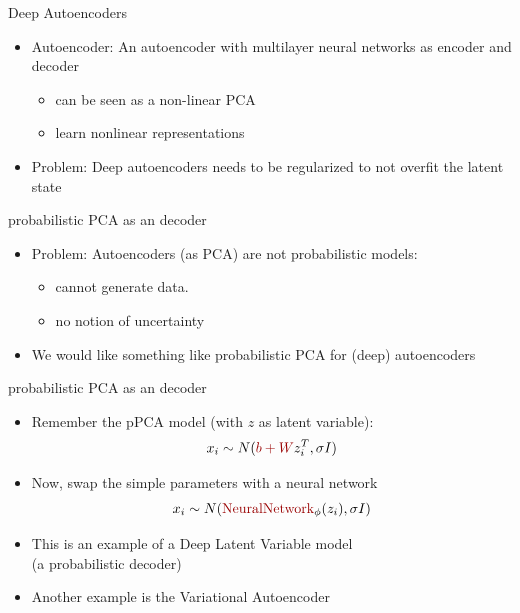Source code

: \documentclass[10pt]{beamer}
\begin{document}
\begin{frame}{Deep Autoencoders}
\begin{itemize}
\item {} Autoencoder: An autoencoder with {\color{uured} multilayer neural networks} as encoder and decoder
\begin{itemize}
\item can be seen as a non-linear PCA
\item learn nonlinear representations
\end{itemize}
\pause
\item Problem: Deep autoencoders needs to be {\color{uured} regularized} to not {\color{uured} overfit} the latent state
\end{itemize}

\end{frame}


\begin{frame}{probabilistic PCA as an decoder}

\begin{itemize}
\item Problem: Autoencoders (as PCA) are not probabilistic models:
\begin{itemize}
\item cannot generate data.
\item no notion of uncertainty
\end{itemize}
\pause
\item We would like something like probabilistic PCA for (deep) autoencoders
\end{itemize}

\end{frame}

\begin{frame}{probabilistic PCA as an decoder}

\begin{itemize}
\item Remember the pPCA model (with $z$ as latent variable):
\[
x_i \sim N({\color{uured}b +  W} z_i^T, \sigma I)
\]
\pause
\item Now, swap the simple parameters with a neural network
\[
x_i \sim N({\color{uured}\text{NeuralNetwork}}_\phi (z_i), \sigma I)
\]
\pause
\item This is an example of a {\color{uured} Deep Latent Variable model}\\(a probabilistic decoder)
\pause
\item Another example is the {\color{uured} Variational Autoencoder}
\end{itemize}

\end{frame}
\end{document}
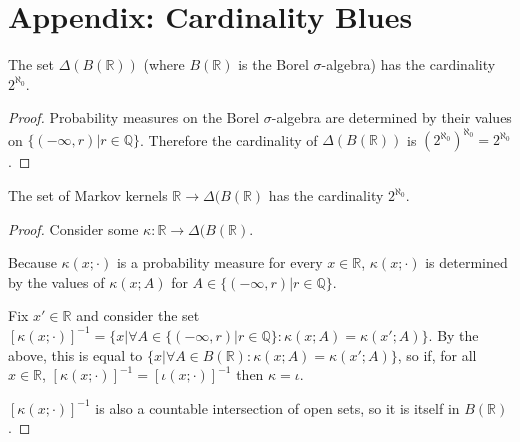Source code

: \section{Appendix: Cardinality Blues}

\begin{lemma}
The set $\Delta(B(\mathbb{R}))$ (where $B(\mathbb{R})$ is the Borel $\sigma$-algebra) has the cardinality $2^{\aleph_0}$.
\end{lemma}

\begin{proof}
Probability measures on the Borel $\sigma$-algebra are determined by their values on $\{(-\infty,r)|r\in \mathbb{Q}\}$. Therefore the cardinality of $\Delta(B(\mathbb{R}))$ is $(2^{\aleph_0})^{\aleph_0}=2^{\aleph_0}$.
\end{proof}

\begin{lemma}
The set of Markov kernels $\mathbb{R}\to \Delta(B(\mathbb{R})$ has the cardinality $2^{\aleph_0}$.
\end{lemma}

\begin{proof}
Consider some $\kappa:\mathbb{R}\to \Delta(B(\mathbb{R})$.

Because $\kappa(x;\cdot)$ is a probability measure for every $x\in \mathbb{R}$, $\kappa(x;\cdot)$ is determined by the values of $\kappa(x;A)$ for $A\in \{(-\infty,r)|r\in \mathbb{Q}\}$.

Fix $x'\in \mathbb{R}$ and consider the set $[\kappa(x;\cdot)]^{-1} = \{x|\forall A\in \{(-\infty,r)|r\in \mathbb{Q}\}:\kappa(x;A) = \kappa(x';A)\}$. By the above, this is equal to $\{x|\forall A\in B(\mathbb{R}):\kappa(x;A) = \kappa(x';A)\}$, so if, for all $x\in \mathbb{R}$, $[\kappa(x;\cdot)]^{-1}=[\iota(x;\cdot)]^{-1}$ then $\kappa=\iota$. 

$[\kappa(x;\cdot)]^{-1}$ is also a countable intersection of open sets, so it is itself in $B(\mathbb{R})$.

\end{proof}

--------------------------------

The response must restate each line of the material above exactly and contain no images.

- _Result of this exercise_
Source code

: \documentclass[10pt]{beamer}
\begin{document}
\begin{frame}{Deep Autoencoders}
\begin{itemize}
\item {} Autoencoder: An autoencoder with {\color{uured} multilayer neural networks} as encoder and decoder
\begin{itemize}
\item can be seen as a non-linear PCA
\item learn nonlinear representations
\end{itemize}
\pause
\item Problem: Deep autoencoders needs to be {\color{uured} regularized} to not {\color{uured} overfit} the latent state
\end{itemize}

\end{frame}


\begin{frame}{probabilistic PCA as an decoder}

\begin{itemize}
\item Problem: Autoencoders (as PCA) are not probabilistic models:
\begin{itemize}
\item cannot generate data.
\item no notion of uncertainty
\end{itemize}
\pause
\item We would like something like probabilistic PCA for (deep) autoencoders
\end{itemize}

\end{frame}

\begin{frame}{probabilistic PCA as an decoder}

\begin{itemize}
\item Remember the pPCA model (with $z$ as latent variable):
\[
x_i \sim N({\color{uured}b +  W} z_i^T, \sigma I)
\]
\pause
\item Now, swap the simple parameters with a neural network
\[
x_i \sim N({\color{uured}\text{NeuralNetwork}}_\phi (z_i), \sigma I)
\]
\pause
\item This is an example of a {\color{uured} Deep Latent Variable model}\\(a probabilistic decoder)
\pause
\item Another example is the {\color{uured} Variational Autoencoder}
\end{itemize}

\end{frame}
\end{document}
Source code

: \section{Appendix: Cardinality Blues}

\begin{lemma}
The set $\Delta(B(\mathbb{R}))$ (where $B(\mathbb{R})$ is the Borel $\sigma$-algebra) has the cardinality $2^{\aleph_0}$.
\end{lemma}

\begin{proof}
Probability measures on the Borel $\sigma$-algebra are determined by their values on $\{(-\infty,r)|r\in \mathbb{Q}\}$. Therefore the cardinality of $\Delta(B(\mathbb{R}))$ is $(2^{\aleph_0})^{\aleph_0}=2^{\aleph_0}$.
\end{proof}

\begin{lemma}
The set of Markov kernels $\mathbb{R}\to \Delta(B(\mathbb{R})$ has the cardinality $2^{\aleph_0}$.
\end{lemma}

\begin{proof}
Consider some $\kappa:\mathbb{R}\to \Delta(B(\mathbb{R})$.

Because $\kappa(x;\cdot)$ is a probability measure for every $x\in \mathbb{R}$, $\kappa(x;\cdot)$ is determined by the values of $\kappa(x;A)$ for $A\in \{(-\infty,r)|r\in \mathbb{Q}\}$.

Fix $x'\in \mathbb{R}$ and consider the set $[\kappa(x;\cdot)]^{-1} = \{x|\forall A\in \{(-\infty,r)|r\in \mathbb{Q}\}:\kappa(x;A) = \kappa(x';A)\}$. By the above, this is equal to $\{x|\forall A\in B(\mathbb{R}):\kappa(x;A) = \kappa(x';A)\}$, so if, for all $x\in \mathbb{R}$, $[\kappa(x;\cdot)]^{-1}=[\iota(x;\cdot)]^{-1}$ then $\kappa=\iota$. 

$[\kappa(x;\cdot)]^{-1}$ is also a countable intersection of open sets, so it is itself in $B(\mathbb{R})$.

\end{proof}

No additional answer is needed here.